Below are the records. Gather each line that holds "diagram".

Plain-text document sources

##############################

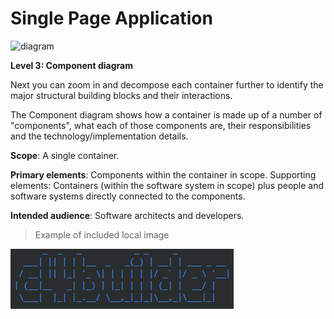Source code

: # Single Page Application

![diagram](https://www.plantuml.com/plantuml/svg/0/xL9DRzim3BqRy7_WSag0Bhxij5sQfiNI8Ms3V6pOAM1irbQdI88a9nk6_VUISfgsoFO7XkRWIDGZ-TuZpqD47zkjphDtofIwhGYQ65tuM1GUzyDQnQRTj85yQKqa4uUbtHPOUOLcfrlN5kCFxsSQJLpTJ0kDaKBaq7fijyuQmRjKFC-ce-ztg-Nws_LoifvUVRwwlUmF93xckgWC-JuwTGQzqUmQHivfLM9KrlGuz80x13GLB9nNfeQRhsC9Nv9ME_81OaF0Eg8guS0oeIMi-EeDHTYW-I6vWJ-Qm65DWCzjXhtNPDONjZKL-b_zu91xBRgqcQIzP3U0tta6_3iAxdlRHaPpqhmx2TSvOHb1diZBVS84DNa8MWdTeDZtGw8mULqnHEj916D4MCYbArcrF-MmP9qbupngi9i7uaQDrPMe5GjUg4mkqMa3RMjbkD9K_k7U-kqpvx7649xQ960oxxI8y_PUQU4vwqx9hNyKIlxl6_AKE7BTcYgU5iYgGOa6TehsQOnKAHQaGi5eHWYxW_TvzaU6DYVTJQbRe5MWrERBukwsc2oNiqKtMu4TX3uPcg23JztRSMv_VJsgEtdDitCoLThojnr_s_7_VSSV0G00)

**Level 3: Component diagram**

Next you can zoom in and decompose each container further to identify the major structural building blocks and their interactions.

The Component diagram shows how a container is made up of a number of "components", what each of those components are, their responsibilities and the technology/implementation details.

**Scope**: A single container.

**Primary elements**: Components within the container in scope.
Supporting elements: Containers (within the software system in scope) plus people and software systems directly connected to the components.

**Intended audience**: Software architects and developers.

> Example of included local image

![](2020-01-10-16-21-41.png)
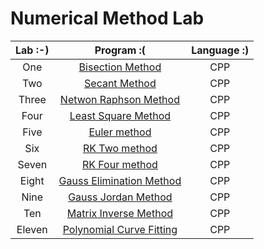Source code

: # Numerical Method Lab

| Lab :-) |                       Program :(                       | Language :) |
| :-----: | :----------------------------------------------------: | :---------: |
|   One   |         [Bisection Method](./bisection01.cpp)          |     CPP     |
|   Two   |            [Secant Method](./secant02.cpp)             |     CPP     |
|  Three  |     [Netwon Raphson Method](./netwonRaphson03.cpp)     |     CPP     |
|  Four   |      [Least Square Method](./curveFitting04.cpp)       |     CPP     |
|  Five   |          [Euler method](./rkMethod05.cpp#10)           |     CPP     |
|   Six   |          [RK Two method](./rkMethod05.cpp#29)          |     CPP     |
|  Seven  |         [RK Four method](./rkMethod05.cpp#50)          |     CPP     |
|  Eight  |  [Gauss Elimination Method](./gaussElimination08.cpp)  |     CPP     |
|  Nine   |       [Gauss Jordan Method](./guassJordan09.cpp)       |     CPP     |
|   Ten   |      [Matrix Inverse Method](./matrixInverse10.cpp)      |     CPP     |
| Eleven  | [Polynomial Curve Fitting](./polynomialCurveFit11.cpp) |     CPP     |
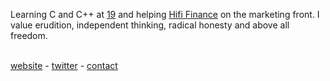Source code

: <p>Learning C and C++ at <a href="https://s19.be">19</a> and helping <a href="https://hifi.finance">Hifi Finance</a> on the marketing front. I value erudition, independent thinking, radical honesty and above all freedom.</p>
<br>
<a href="https://maxdesalle.com">website</a> - <a href="https://twitter.com/maxdesalle" >twitter</a> - <a href="https://maxdesalle.com/contact" >contact</a>
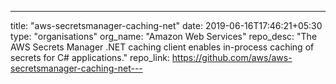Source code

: ---
title: "aws-secretsmanager-caching-net"
date: 2019-06-16T17:46:21+05:30
type: "organisations"
org_name: "Amazon Web Services"
repo_desc: "The AWS Secrets Manager .NET caching client enables in-process caching of secrets for C# applications."
repo_link: https://github.com/aws/aws-secretsmanager-caching-net---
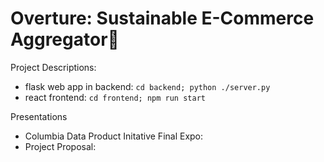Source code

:# Overture: Sustainable E-Commerce Aggregator🌿


Project Descriptions:
 - flask web app in backend: `cd backend; python ./server.py`
 - react frontend: `cd frontend; npm run start`

Presentations
 - Columbia Data Product Initative Final Expo:
 - Project Proposal:
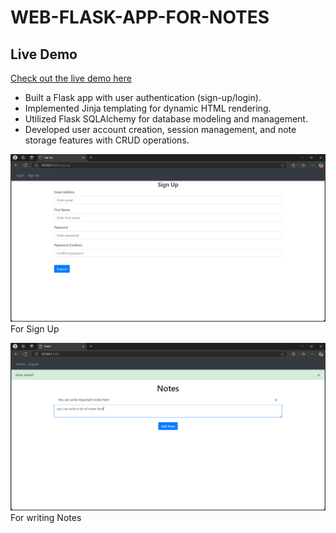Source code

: ﻿# WEB-FLASK-APP-FOR-NOTES
## Live Demo

[Check out the live demo here]([https://your-live-demo-link.com](https://paradiseking.pythonanywhere.com/login))

- Built a Flask app with user authentication (sign-up/login).
- Implemented Jinja templating for dynamic HTML rendering.
- Utilized Flask SQLAlchemy for database modeling and management.
- Developed user account creation, session management, and note storage features with CRUD operations.

![Project screenshot](https://github.com/Vipinkushuk/WEB-FLASK-APP-FOR-NOTES/blob/main/Screenshot%202024-12-16%20191625.png?raw=true)
For Sign Up

![Project screenshot](https://github.com/Vipinkushuk/WEB-FLASK-APP-FOR-NOTES/blob/main/Screenshot%202024-12-16%20191547.png?raw=true)
For writing Notes


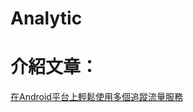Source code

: # Analytic

# 介紹文章：
[在Android平台上輕鬆使用多個追蹤流量服務](https://medium.com/@fantasy1022/%E5%9C%A8android%E5%B9%B3%E5%8F%B0%E4%B8%8A%E8%BC%95%E9%AC%86%E4%BD%BF%E7%94%A8%E5%A4%9A%E5%80%8B%E8%BF%BD%E8%B9%A4%E6%B5%81%E9%87%8F%E6%9C%8D%E5%8B%99-e46268e4cbac)
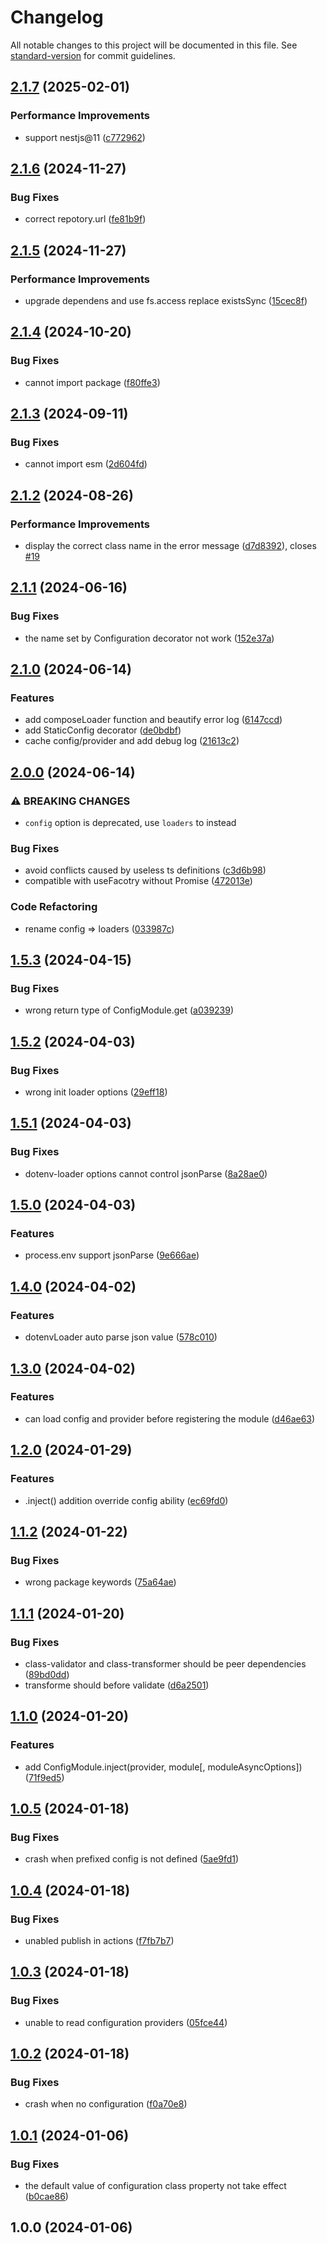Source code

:# Changelog

All notable changes to this project will be documented in this file. See [standard-version](https://github.com/conventional-changelog/standard-version) for commit guidelines.

## [2.1.7](https://github.com/buka-inc/npm.nestjs-config/compare/v2.1.6...v2.1.7) (2025-02-01)


### Performance Improvements

* support nestjs@11 ([c772962](https://github.com/buka-inc/npm.nestjs-config/commit/c7729620ece765535c7abe891b68ea9c7b8dedd0))

## [2.1.6](https://github.com/buka-inc/npm.nestjs-config/compare/v2.1.5...v2.1.6) (2024-11-27)


### Bug Fixes

* correct repotory.url ([fe81b9f](https://github.com/buka-inc/npm.nestjs-config/commit/fe81b9fb86252266f0ca778b0758fc6e3bf509c2))

## [2.1.5](https://github.com/buka-inc/npm.nestjs-config/compare/v2.1.4...v2.1.5) (2024-11-27)


### Performance Improvements

* upgrade dependens and use fs.access replace existsSync ([15cec8f](https://github.com/buka-inc/npm.nestjs-config/commit/15cec8fdaef5c49914eb19036715e5519c58e5be))

## [2.1.4](https://github.com/buka-lnc/npm.nestjs-config/compare/v2.1.3...v2.1.4) (2024-10-20)


### Bug Fixes

* cannot import package ([f80ffe3](https://github.com/buka-lnc/npm.nestjs-config/commit/f80ffe329684d4c319191d6359bf3ce717c71aa9))

## [2.1.3](https://github.com/buka-lnc/npm.nestjs-config/compare/v2.1.2...v2.1.3) (2024-09-11)


### Bug Fixes

* cannot import esm ([2d604fd](https://github.com/buka-lnc/npm.nestjs-config/commit/2d604fd75a634624ae76db35747f03c9a35252f8))

## [2.1.2](https://github.com/buka-lnc/npm.nestjs-config/compare/v2.1.1...v2.1.2) (2024-08-26)


### Performance Improvements

* display the correct class name in the error message ([d7d8392](https://github.com/buka-lnc/npm.nestjs-config/commit/d7d839253fcb0f7dfeb58364f617370c2acee0de)), closes [#19](https://github.com/buka-lnc/npm.nestjs-config/issues/19)

## [2.1.1](https://github.com/buka-lnc/npm.nestjs-config/compare/v2.1.0...v2.1.1) (2024-06-16)


### Bug Fixes

* the name set by Configuration decorator not work ([152e37a](https://github.com/buka-lnc/npm.nestjs-config/commit/152e37a974d0a3208299fc6d93d2b5db0252adac))

## [2.1.0](https://github.com/buka-lnc/npm.nestjs-config/compare/v2.0.0...v2.1.0) (2024-06-14)


### Features

* add composeLoader function and beautify error log ([6147ccd](https://github.com/buka-lnc/npm.nestjs-config/commit/6147ccd679c5bdd2f7022e2a99f3a45a08491385))
* add StaticConfig decorator ([de0bdbf](https://github.com/buka-lnc/npm.nestjs-config/commit/de0bdbf5a3d8e71483fd82d2726406fbb7ab7c9c))
* cache config/provider and add debug log ([21613c2](https://github.com/buka-lnc/npm.nestjs-config/commit/21613c2796859bc67b41e37c34a6dfd3ef5660a3))

## [2.0.0](https://github.com/buka-lnc/npm.nestjs-config/compare/v1.5.3...v2.0.0) (2024-06-14)


### ⚠ BREAKING CHANGES

* `config` option is deprecated, use `loaders` to instead

### Bug Fixes

* avoid conflicts caused by useless ts definitions ([c3d6b98](https://github.com/buka-lnc/npm.nestjs-config/commit/c3d6b98bf4f3fc6d7f1308f99d40dffa3113e293))
* compatible with useFacotry without Promise ([472013e](https://github.com/buka-lnc/npm.nestjs-config/commit/472013ec320ae7166584be58515a9b5f0068a23c))


### Code Refactoring

* rename config =&gt; loaders ([033987c](https://github.com/buka-lnc/npm.nestjs-config/commit/033987cde36f3fa7b5710592c45a80b04efbf56b))

## [1.5.3](https://github.com/buka-lnc/npm.nestjs-config/compare/v1.5.2...v1.5.3) (2024-04-15)


### Bug Fixes

* wrong return type of ConfigModule.get ([a039239](https://github.com/buka-lnc/npm.nestjs-config/commit/a039239a0ccad3fc27b43ef2c070802aed360196))

## [1.5.2](https://github.com/buka-lnc/npm.nestjs-config/compare/v1.5.1...v1.5.2) (2024-04-03)


### Bug Fixes

* wrong init loader options ([29eff18](https://github.com/buka-lnc/npm.nestjs-config/commit/29eff188cce08e33d41727b4757ff066e83a939f))

## [1.5.1](https://github.com/buka-lnc/npm.nestjs-config/compare/v1.5.0...v1.5.1) (2024-04-03)


### Bug Fixes

* dotenv-loader options cannot control jsonParse ([8a28ae0](https://github.com/buka-lnc/npm.nestjs-config/commit/8a28ae052f21bb4915e7d42269ef59f72ec83deb))

## [1.5.0](https://github.com/buka-lnc/npm.nestjs-config/compare/v1.4.0...v1.5.0) (2024-04-03)


### Features

* process.env support jsonParse ([9e666ae](https://github.com/buka-lnc/npm.nestjs-config/commit/9e666ae94fdb73b84baeb5eac9df3e192a9f96f7))

## [1.4.0](https://github.com/buka-lnc/npm.nestjs-config/compare/v1.3.0...v1.4.0) (2024-04-02)


### Features

* dotenvLoader auto parse json value ([578c010](https://github.com/buka-lnc/npm.nestjs-config/commit/578c0105952eb2a23a8aa4212608ae0003cf80da))

## [1.3.0](https://github.com/buka-lnc/npm.nestjs-config/compare/v1.2.0...v1.3.0) (2024-04-02)


### Features

* can load config and provider before registering the module ([d46ae63](https://github.com/buka-lnc/npm.nestjs-config/commit/d46ae63ec597d14ebc9b5f7f42e7e1ed379e41a6))

## [1.2.0](https://github.com/buka-lnc/npm.nestjs-config/compare/v1.1.2...v1.2.0) (2024-01-29)


### Features

* .inject() addition override config ability ([ec69fd0](https://github.com/buka-lnc/npm.nestjs-config/commit/ec69fd0c50a2d41e9068528657d679740274919f))

## [1.1.2](https://github.com/buka-lnc/npm.nestjs-config/compare/v1.1.1...v1.1.2) (2024-01-22)


### Bug Fixes

* wrong package keywords ([75a64ae](https://github.com/buka-lnc/npm.nestjs-config/commit/75a64ae5fb37949fce6f5c934cfb04e1006415e7))

## [1.1.1](https://github.com/buka-lnc/npm.nestjs-config/compare/v1.1.0...v1.1.1) (2024-01-20)


### Bug Fixes

* class-validator and class-transformer should be peer dependencies ([89bd0dd](https://github.com/buka-lnc/npm.nestjs-config/commit/89bd0dd2523d1918e6b4e9674f9a5937ea9d161c))
* transforme should before validate ([d6a2501](https://github.com/buka-lnc/npm.nestjs-config/commit/d6a2501d8eeb30c8e6817bb9ce5da19d254c5db6))

## [1.1.0](https://github.com/buka-lnc/npm.nestjs-config/compare/v1.0.5...v1.1.0) (2024-01-20)


### Features

* add ConfigModule.inject(provider, module[, moduleAsyncOptions]) ([71f9ed5](https://github.com/buka-lnc/npm.nestjs-config/commit/71f9ed5ca929c14aa6788e1b16347fb1ef87e351))

## [1.0.5](https://github.com/buka-lnc/npm.nestjs-config/compare/v1.0.4...v1.0.5) (2024-01-18)


### Bug Fixes

* crash when prefixed config is not defined ([5ae9fd1](https://github.com/buka-lnc/npm.nestjs-config/commit/5ae9fd142900f0c53c187493d36e1bab4bc0e429))

## [1.0.4](https://github.com/buka-lnc/npm.nestjs-config/compare/v1.0.3...v1.0.4) (2024-01-18)


### Bug Fixes

* unabled publish in actions ([f7fb7b7](https://github.com/buka-lnc/npm.nestjs-config/commit/f7fb7b72c0546ec353e442c7b09ebe3d1049ca5d))

## [1.0.3](https://github.com/buka-lnc/npm.nestjs-config/compare/v1.0.2...v1.0.3) (2024-01-18)


### Bug Fixes

* unable to read configuration providers ([05fce44](https://github.com/buka-lnc/npm.nestjs-config/commit/05fce442088385f8bd9fa74b3fbc1fdf05aa7338))

## [1.0.2](https://github.com/buka-lnc/npm.nestjs-config/compare/v1.0.1...v1.0.2) (2024-01-18)


### Bug Fixes

* crash when no configuration ([f0a70e8](https://github.com/buka-lnc/npm.nestjs-config/commit/f0a70e8704dcb705a62c22879a4c41866d794112))

## [1.0.1](https://github.com/buka-lnc/npm.nestjs-config/compare/v1.0.0...v1.0.1) (2024-01-06)


### Bug Fixes

* the default value of configuration class property not take effect ([b0cae86](https://github.com/buka-lnc/npm.nestjs-config/commit/b0cae86ba1be3832809a47933177624076e854ee))

## 1.0.0 (2024-01-06)
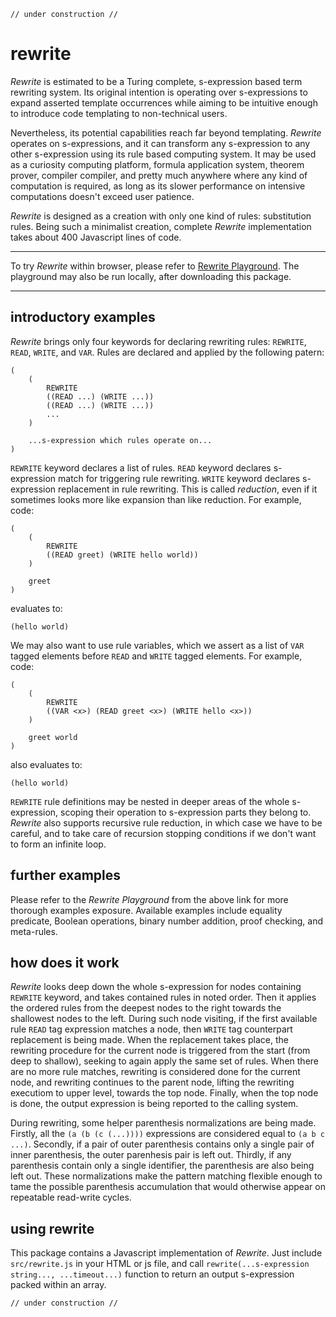 
    // under construction //

# rewrite

*Rewrite* is estimated to be a Turing complete, s-expression based term rewriting system. Its original intention is operating over s-expressions to expand asserted template occurrences while aiming to be intuitive enough to introduce code templating to non-technical users.

Nevertheless, its potential capabilities reach far beyond templating. *Rewrite* operates on s-expressions, and it can transform any s-expression to any other s-expression using its rule based computing system. It may be used as a curiosity computing platform, formula application system, theorem prover, compiler compiler, and pretty much anywhere where any kind of computation is required, as long as its slower performance on intensive computations doesn't exceed user patience.

*Rewrite* is designed as a creation with only one kind of rules: substitution rules. Being such a minimalist creation, complete *Rewrite* implementation takes about 400 Javascript lines of code.

---

To try *Rewrite* within browser, please refer to [Rewrite Playground](https://contrast-zone.github.io/rewrite/playground/index.html). The playground may also be run locally, after downloading this package.

---

## introductory examples

*Rewrite* brings only four keywords for declaring rewriting rules: `REWRITE`, `READ`, `WRITE`, and `VAR`. Rules are declared and applied by the following patern:

    (
        (
            REWRITE
            ((READ ...) (WRITE ...))
            ((READ ...) (WRITE ...))
            ...
        )
        
        ...s-expression which rules operate on...
    )

`REWRITE` keyword declares a list of rules. `READ` keyword declares s-expression match for triggering rule rewriting. `WRITE` keyword declares s-expression replacement in rule rewriting. This is called *reduction*, even if it sometimes looks more like expansion than like reduction. For example, code:

    (
        (
            REWRITE
            ((READ greet) (WRITE hello world))
        )
        
        greet
    )

evaluates to:

    (hello world)

We may also want to use rule variables, which we assert as a list of `VAR` tagged elements before `READ` and `WRITE` tagged elements. For example, code:

    (
        (
            REWRITE
            ((VAR <x>) (READ greet <x>) (WRITE hello <x>))
        )
        
        greet world
    )

also evaluates to:

    (hello world)

`REWRITE` rule definitions may be nested in deeper areas of the whole s-expression, scoping their operation to s-expression parts they belong to. *Rewrite* also supports recursive rule reduction, in which case we have to be careful, and to take care of recursion stopping conditions if we don't want to form an infinite loop.

## further examples

Please refer to the *Rewrite Playground* from the above link for more thorough examples exposure. Available examples include equality predicate, Boolean operations, binary number addition, proof checking, and meta-rules.

## how does it work

*Rewrite* looks deep down the whole s-expression for nodes containing `REWRITE` keyword, and takes contained rules in noted order. Then it applies the ordered rules from the deepest nodes to the right towards the shallowest nodes to the left. During such node visiting, if the first available rule `READ` tag expression matches a node, then `WRITE` tag counterpart replacement is being made. When the replacement takes place, the rewriting procedure for the current node is triggered from the start (from deep to shallow), seeking to again apply the same set of rules. When there are no more rule matches, rewriting is considered done for the current node, and rewriting continues to the parent node, lifting the rewriting executiom to upper level, towards the top node. Finally, when the top node is done, the output expression is being reported to the calling system.

During rewriting, some helper parenthesis normalizations are being made. Firstly, all the `(a (b (c (...))))` expressions are considered equal to `(a b c ...)`. Secondly, if a pair of outer parenthesis contains only a single pair of inner parenthesis, the outer parenhesis pair is left out. Thirdly, if any parenthesis contain only a single identifier, the parenthesis are also being left out. These normalizations make the pattern matching flexible enough to tame the possible parenthesis accumulation that would otherwise appear on repeatable read-write cycles.

## using rewrite

This package contains a Javascript implementation of *Rewrite*. Just include `src/rewrite.js` in your HTML or js file, and call `rewrite(...s-expression string..., ...timeout...)` function to return an output s-expression packed within an array.

    // under construction //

##############################

SOLVED EXERCISE:
![diagram](https://www.plantuml.com/plantuml/svg/0/xL9DRzim3BqRy7_WSag0Bhxij5sQfiNI8Ms3V6pOAM1irbQdI88a9nk6_VUISfgsoFO7XkRWIDGZ-TuZpqD47zkjphDtofIwhGYQ65tuM1GUzyDQnQRTj85yQKqa4uUbtHPOUOLcfrlN5kCFxsSQJLpTJ0kDaKBaq7fijyuQmRjKFC-ce-ztg-Nws_LoifvUVRwwlUmF93xckgWC-JuwTGQzqUmQHivfLM9KrlGuz80x13GLB9nNfeQRhsC9Nv9ME_81OaF0Eg8guS0oeIMi-EeDHTYW-I6vWJ-Qm65DWCzjXhtNPDONjZKL-b_zu91xBRgqcQIzP3U0tta6_3iAxdlRHaPpqhmx2TSvOHb1diZBVS84DNa8MWdTeDZtGw8mULqnHEj916D4MCYbArcrF-MmP9qbupngi9i7uaQDrPMe5GjUg4mkqMa3RMjbkD9K_k7U-kqpvx7649xQ960oxxI8y_PUQU4vwqx9hNyKIlxl6_AKE7BTcYgU5iYgGOa6TehsQOnKAHQaGi5eHWYxW_TvzaU6DYVTJQbRe5MWrERBukwsc2oNiqKtMu4TX3uPcg23JztRSMv_VJsgEtdDitCoLThojnr_s_7_VSSV0G00)
**Level 3: Component diagram**
The Component diagram shows how a container is made up of a number of "components", what each of those components are, their responsibilities and the technology/implementation details.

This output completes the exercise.